If you wish to re-enable comments on Redshift, set the jira_include_comments variable to true in your dbt_project.yml.

Under the Hood

Updated the comment seed data to ensure comments are correctly disabled for Redshift by default.

Updated the jira_is_databricks_sql_warehouse macro to jira_is_incremental_compatible. This macro now returns true if the Databricks runtime is an all-purpose cluster (previously it checked only for a SQL warehouse runtime) or if the target is any other non-Databricks-supported destination.

This update addresses Databricks runtimes (e.g., endpoints and external runtimes) that do not support the insert_overwrite incremental strategy used in the jira__daily_issue_field_history and int_jira__pivot_daily_field_history models.

For Databricks users, the jira__daily_issue_field_history and int_jira__pivot_daily_field_history models will now apply the incremental strategy only if running on an all-purpose cluster.
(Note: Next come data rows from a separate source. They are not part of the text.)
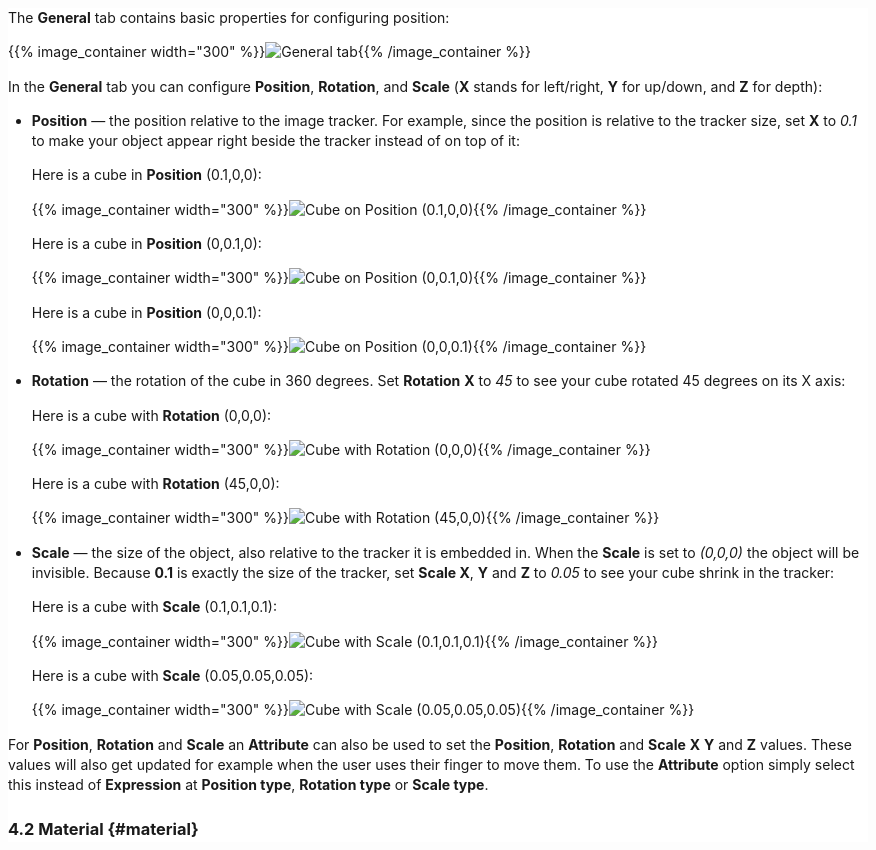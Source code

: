 The **General** tab contains basic properties for configuring position:

{{% image_container width="300" %}}![General tab](/attachments/howto/mobile/native-mobile/ar-parent/how-to-ar-simple-cube/general-tab.png){{% /image_container %}}

In the **General** tab you can configure **Position**, **Rotation**, and **Scale** (**X** stands for left/right, **Y** for up/down, and **Z** for depth):

*  **Position** — the position relative to the image tracker. For example, since the position is relative to the tracker size, set **X** to _0.1_ to make your object appear right beside the tracker instead of on top of it:

	Here is a cube in **Position** (0.1,0,0):
   
	{{% image_container width="300" %}}![Cube on Position (0.1,0,0)](/attachments/howto/mobile/native-mobile/ar-parent/how-to-ar-simple-cube/first-position.jpg){{% /image_container %}}
   
	Here is a cube in **Position** (0,0.1,0):
   
	{{% image_container width="300" %}}![Cube on Position (0,0.1,0)](/attachments/howto/mobile/native-mobile/ar-parent/how-to-ar-simple-cube/second-position.jpg){{% /image_container %}}
   
	Here is a cube in **Position** (0,0,0.1):
   
	{{% image_container width="300" %}}![Cube on Position (0,0,0.1)](/attachments/howto/mobile/native-mobile/ar-parent/how-to-ar-simple-cube/third-position.jpg){{% /image_container %}}

*  **Rotation** — the rotation of the cube in 360 degrees. Set **Rotation** **X** to _45_ to see your cube rotated 45 degrees on its X axis:

	Here is a cube with **Rotation** (0,0,0):
   
	{{% image_container width="300" %}}![Cube with Rotation (0,0,0)](/attachments/howto/mobile/native-mobile/ar-parent/how-to-ar-simple-cube/rotation-zero.jpg){{% /image_container %}}
   
	Here is a cube with **Rotation** (45,0,0):
   
	{{% image_container width="300" %}}![Cube with Rotation (45,0,0)](/attachments/howto/mobile/native-mobile/ar-parent/how-to-ar-simple-cube/rotation-forty-five.jpg){{% /image_container %}}

*  **Scale** — the size of the object, also relative to the tracker it is embedded in. When the **Scale** is set to _(0,0,0)_ the object will be invisible. Because **0.1** is exactly the size of the tracker, set **Scale X**, **Y**  and **Z** to _0.05_ to see your cube shrink in the tracker:

	Here is a cube with **Scale** (0.1,0.1,0.1):
   
	{{% image_container width="300" %}}![Cube with Scale (0.1,0.1,0.1)](/attachments/howto/mobile/native-mobile/ar-parent/how-to-ar-simple-cube/scale-one.jpg){{% /image_container %}}
   
	Here is a cube with **Scale** (0.05,0.05,0.05):
   
	{{% image_container width="300" %}}![Cube with Scale (0.05,0.05,0.05)](/attachments/howto/mobile/native-mobile/ar-parent/how-to-ar-simple-cube/scale-half.jpg){{% /image_container %}}

For **Position**, **Rotation** and **Scale** an **Attribute** can also be used to set the **Position**, **Rotation** and **Scale** **X** **Y** and **Z** values. These values will also get updated for example when the user uses their finger to move them. To use the **Attribute** option simply select this instead of **Expression** at **Position type**, **Rotation type** or **Scale type**.

### 4.2 Material {#material}
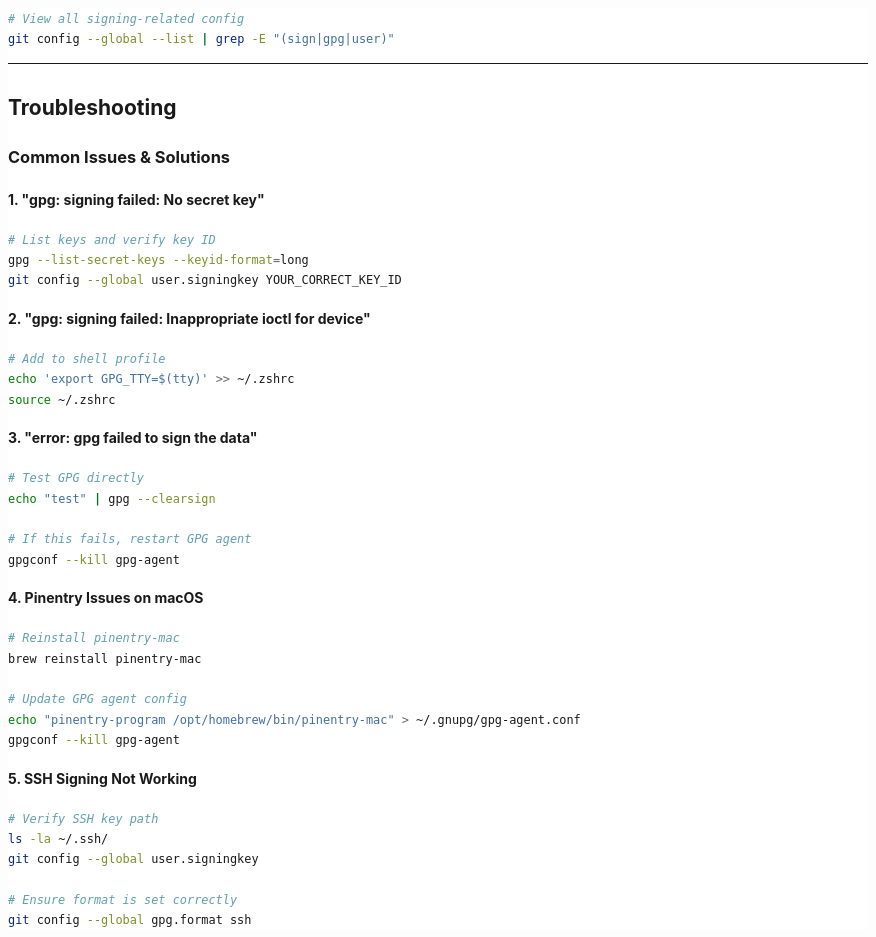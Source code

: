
```bash
# View all signing-related config
git config --global --list | grep -E "(sign|gpg|user)"
```

---

## Troubleshooting

### Common Issues & Solutions

#### 1. "gpg: signing failed: No secret key"
```bash
# List keys and verify key ID
gpg --list-secret-keys --keyid-format=long
git config --global user.signingkey YOUR_CORRECT_KEY_ID
```

#### 2. "gpg: signing failed: Inappropriate ioctl for device"
```bash
# Add to shell profile
echo 'export GPG_TTY=$(tty)' >> ~/.zshrc
source ~/.zshrc
```

#### 3. "error: gpg failed to sign the data"
```bash
# Test GPG directly
echo "test" | gpg --clearsign

# If this fails, restart GPG agent
gpgconf --kill gpg-agent
```

#### 4. Pinentry Issues on macOS
```bash
# Reinstall pinentry-mac
brew reinstall pinentry-mac

# Update GPG agent config
echo "pinentry-program /opt/homebrew/bin/pinentry-mac" > ~/.gnupg/gpg-agent.conf
gpgconf --kill gpg-agent
```

#### 5. SSH Signing Not Working
```bash
# Verify SSH key path
ls -la ~/.ssh/
git config --global user.signingkey

# Ensure format is set correctly
git config --global gpg.format ssh
```
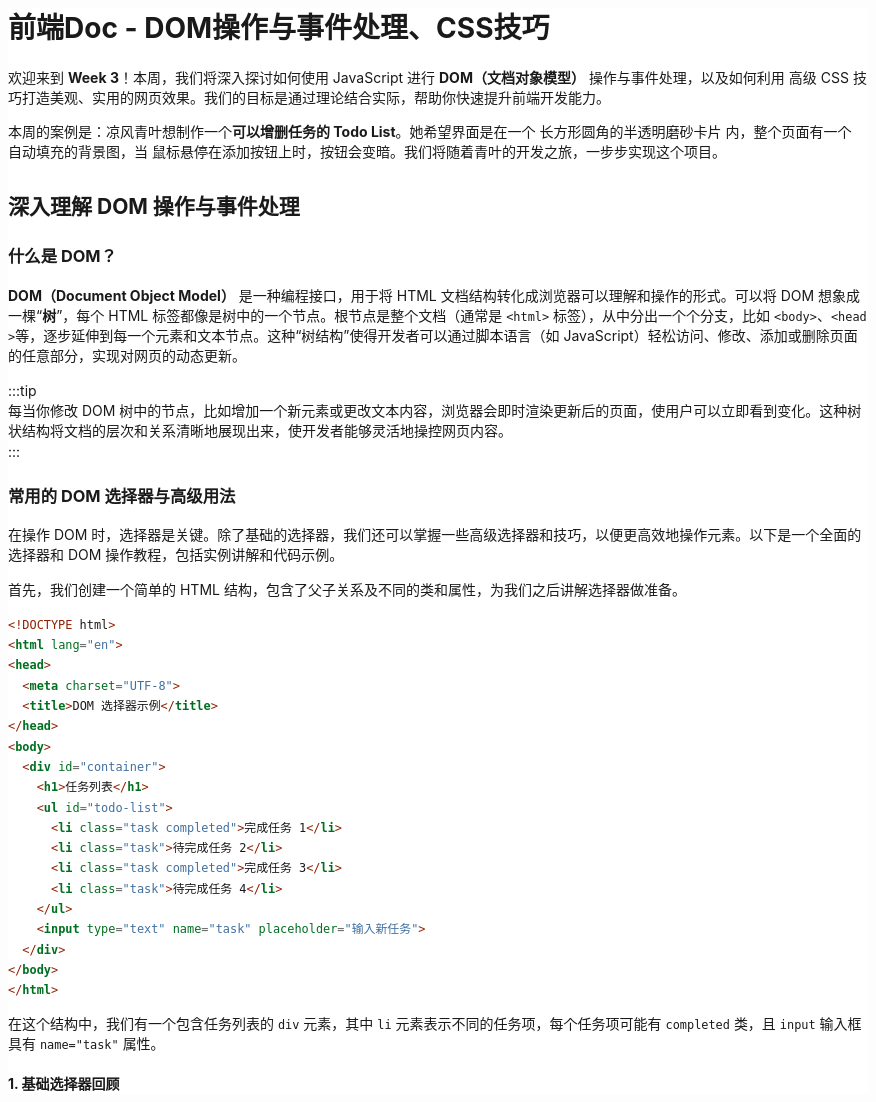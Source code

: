 # 前端Doc - DOM操作与事件处理、CSS技巧

欢迎来到 **Week 3**！本周，我们将深入探讨如何使用 JavaScript 进行 **DOM（文档对象模型）**  操作与事件处理，以及如何利用 高级 CSS 技巧打造美观、实用的网页效果。我们的目标是通过理论结合实际，帮助你快速提升前端开发能力。

本周的案例是：凉风青叶想制作一个**可以增删任务的 Todo List**。她希望界面是在一个 长方形圆角的半透明磨砂卡片 内，整个页面有一个 自动填充的背景图，当 鼠标悬停在添加按钮上时，按钮会变暗。我们将随着青叶的开发之旅，一步步实现这个项目。

## 深入理解 DOM 操作与事件处理

### 什么是 DOM？

**DOM（Document Object Model）**  是一种编程接口，用于将 HTML 文档结构转化成浏览器可以理解和操作的形式。可以将 DOM 想象成一棵“**树**”，每个 HTML 标签都像是树中的一个节点。根节点是整个文档（通常是 `<html>`​ 标签），从中分出一个个分支，比如 `<body>`​、`<head>`​ 等，逐步延伸到每一个元素和文本节点。这种“树结构”使得开发者可以通过脚本语言（如 JavaScript）轻松访问、修改、添加或删除页面的任意部分，实现对网页的动态更新。

:::tip  
每当你修改 DOM 树中的节点，比如增加一个新元素或更改文本内容，浏览器会即时渲染更新后的页面，使用户可以立即看到变化。这种树状结构将文档的层次和关系清晰地展现出来，使开发者能够灵活地操控网页内容。  
:::

### 常用的 DOM 选择器与高级用法

在操作 DOM 时，选择器是关键。除了基础的选择器，我们还可以掌握一些高级选择器和技巧，以便更高效地操作元素。以下是一个全面的选择器和 DOM 操作教程，包括实例讲解和代码示例。

首先，我们创建一个简单的 HTML 结构，包含了父子关系及不同的类和属性，为我们之后讲解选择器做准备。

```html
<!DOCTYPE html>
<html lang="en">
<head>
  <meta charset="UTF-8">
  <title>DOM 选择器示例</title>
</head>
<body>
  <div id="container">
    <h1>任务列表</h1>
    <ul id="todo-list">
      <li class="task completed">完成任务 1</li>
      <li class="task">待完成任务 2</li>
      <li class="task completed">完成任务 3</li>
      <li class="task">待完成任务 4</li>
    </ul>
    <input type="text" name="task" placeholder="输入新任务">
  </div>
</body>
</html>
```

在这个结构中，我们有一个包含任务列表的 `div`​ 元素，其中 `li`​ 元素表示不同的任务项，每个任务项可能有 `completed`​ 类，且 `input`​ 输入框具有 `name="task"`​ 属性。

#### 1. 基础选择器回顾
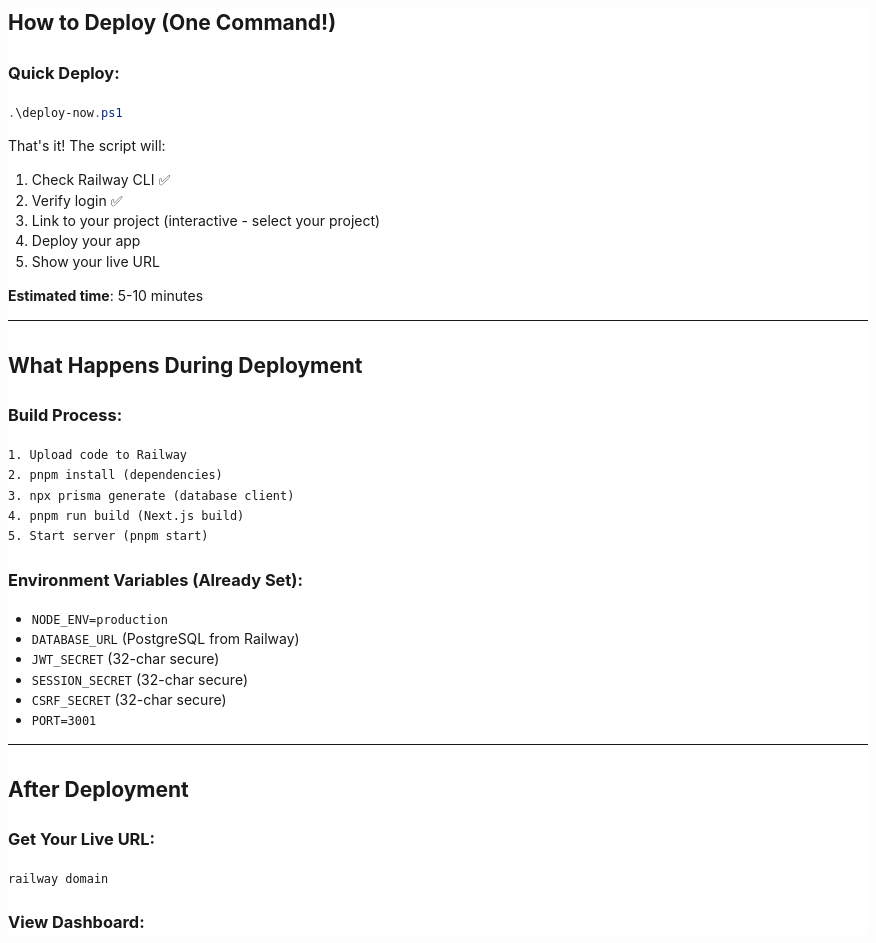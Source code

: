 
## How to Deploy (One Command!)

### Quick Deploy:

```powershell
.\deploy-now.ps1
```

That's it! The script will:

1. Check Railway CLI ✅
2. Verify login ✅
3. Link to your project (interactive - select your project)
4. Deploy your app
5. Show your live URL

**Estimated time**: 5-10 minutes

---

## What Happens During Deployment

### Build Process:

```
1. Upload code to Railway
2. pnpm install (dependencies)
3. npx prisma generate (database client)
4. pnpm run build (Next.js build)
5. Start server (pnpm start)
```

### Environment Variables (Already Set):

- `NODE_ENV=production`
- `DATABASE_URL` (PostgreSQL from Railway)
- `JWT_SECRET` (32-char secure)
- `SESSION_SECRET` (32-char secure)
- `CSRF_SECRET` (32-char secure)
- `PORT=3001`

---

## After Deployment

### Get Your Live URL:

```powershell
railway domain
```

### View Dashboard:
All other Databricks runtimes will not utilize an incremental strategy.

PR Checklist

Basic Validation

Please acknowledge that you have successfully performed the following commands locally:

dbt run –full-refresh && dbt test
dbt run (if incremental models are present) && dbt test

Before marking this PR as "ready for review" the following have been applied:

The appropriate issue has been linked, tagged, and properly assigned
All necessary documentation and version upgrades have been applied
docs were regenerated (unless this PR does not include any code or yml updates)
BuildKite integration tests are passing
Detailed validation steps have been provided below

Detailed Validation

Please share any and all of your validation steps:

Updated the comment seed data to have a 65534 character long body field (varchar max is 65535) (row 0 'AAA...' below).
jira_include_comments not defaults to false for redshift and does not fail.
confirmed still enabled in another warehouse, like BQ for exampple
consistency tests pass

If you had to summarize this PR in an emoji, which would it be?

💃

…t_jira into bug/string-agg-limit merge conflict

integration_tests/tests/consistency/consistency_project_enhanced.sql

fivetran-joemarkiewicz

@fivetran-catfritz thanks for working through this PR! Overall this PR looks really good, I do have an open ended question which I would like your thoughts around before moving forward.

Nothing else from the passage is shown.